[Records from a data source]
————
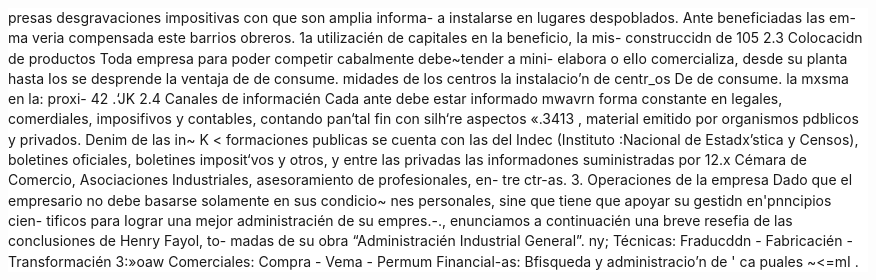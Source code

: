   presas
                  desgravaciones impositivas          con que son
                                                                         amplia informa-
            a
               instalarse     en
                                  lugares despoblados. Ante         beneficiadas    Ias em-
  ma   veria compensada                                           este
  barrios obreros.
                                1a  utilizacién de capitales   en  la
                                                                        beneficio,  Ia mis-
                                                                      construccidn de 105
 2.3   Colocacidn de productos
      Toda empresa
                          para poder
                                           competir cabalmente
                                                                    debe~tender    a  mini-
 elabora    o
 eIIo         comercializa, desde        su planta
                                                     hasta Ios
       se  desprende     la ventaja de                                   de consume.
midades de los centros                      la instalacio’n de centr_os                  De
                                 de consume.                    la mxsma en la:
                                                                                     proxi-
42
                                                                                                     .‘JK
       2.4 Canales de informacién
             Cada ante debe estar informado
mwavrn
                                                     forma constante
                                                 en
       legales, comerdiales, imposifivos y contables, contando pan‘tal fin con
                                                                                 silh‘re   aspectos
                                                                                                      «.3413
                                                                                                          ,
        material emitido por organismos pdblicos y privados. Denim de las in~                            K
                                                                                                         <
        formaciones publicas se cuenta con Ias del Indec (Instituto :Nacional de
        Estadx’stica y Censos), boletines oficiales, boletines
                                                                       imposit‘vos y otros, y
        entre las privadas las informadones suministradas
                                                                           por 12.x Cémara de
        Comercio, Asociaciones Industriales, asesoramiento de               profesionales,      en-
        tre ctr-as.
       3.   Operaciones   de la empresa
             Dado que el empresario no debe basarse solamente                  en sus     condicio~
        nes   personales, sine que tiene que apoyar su gestidn en'pnncipios cien-
        tificos para Iograr una mejor administracién de su
                                                                       empres.-., enunciamos
        a continuacién una breve resefia de las conclusiones de
                                                                             Henry Fayol, to-
       madas de       su obra “Administracién Industrial General”.
ny;
                                            Técnicas: Fraducddn     -
                                                                       Fabricacién    -
                                                      Transformacién
               3:»oaw
                                            Comerciales:  Compra    -
                                                                       Vema    -
                                                                                  Permum
                                           Financial-as: Bfisqueda y administracio’n de
                                                             '
                                                         ca puales
               ~<=mI
                                  .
————
§ Exercise details:
Give again, exactly, every line from the one holding "empres.-., enunciamos" to the last line of the data.

§ Output of the exercise:
                                                                       empres.-., enunciamos
        a continuacién una breve resefia de las conclusiones de
                                                                             Henry Fayol, to-
       madas de       su obra “Administracién Industrial General”.
ny;
                                            Técnicas: Fraducddn     -
                                                                       Fabricacién    -
                                                      Transformacién
               3:»oaw
                                            Comerciales:  Compra    -
                                                                       Vema    -
                                                                                  Permum
                                           Financial-as: Bfisqueda y administracio’n de
                                                             '
                                                         ca puales
               ~<=mI
                                  .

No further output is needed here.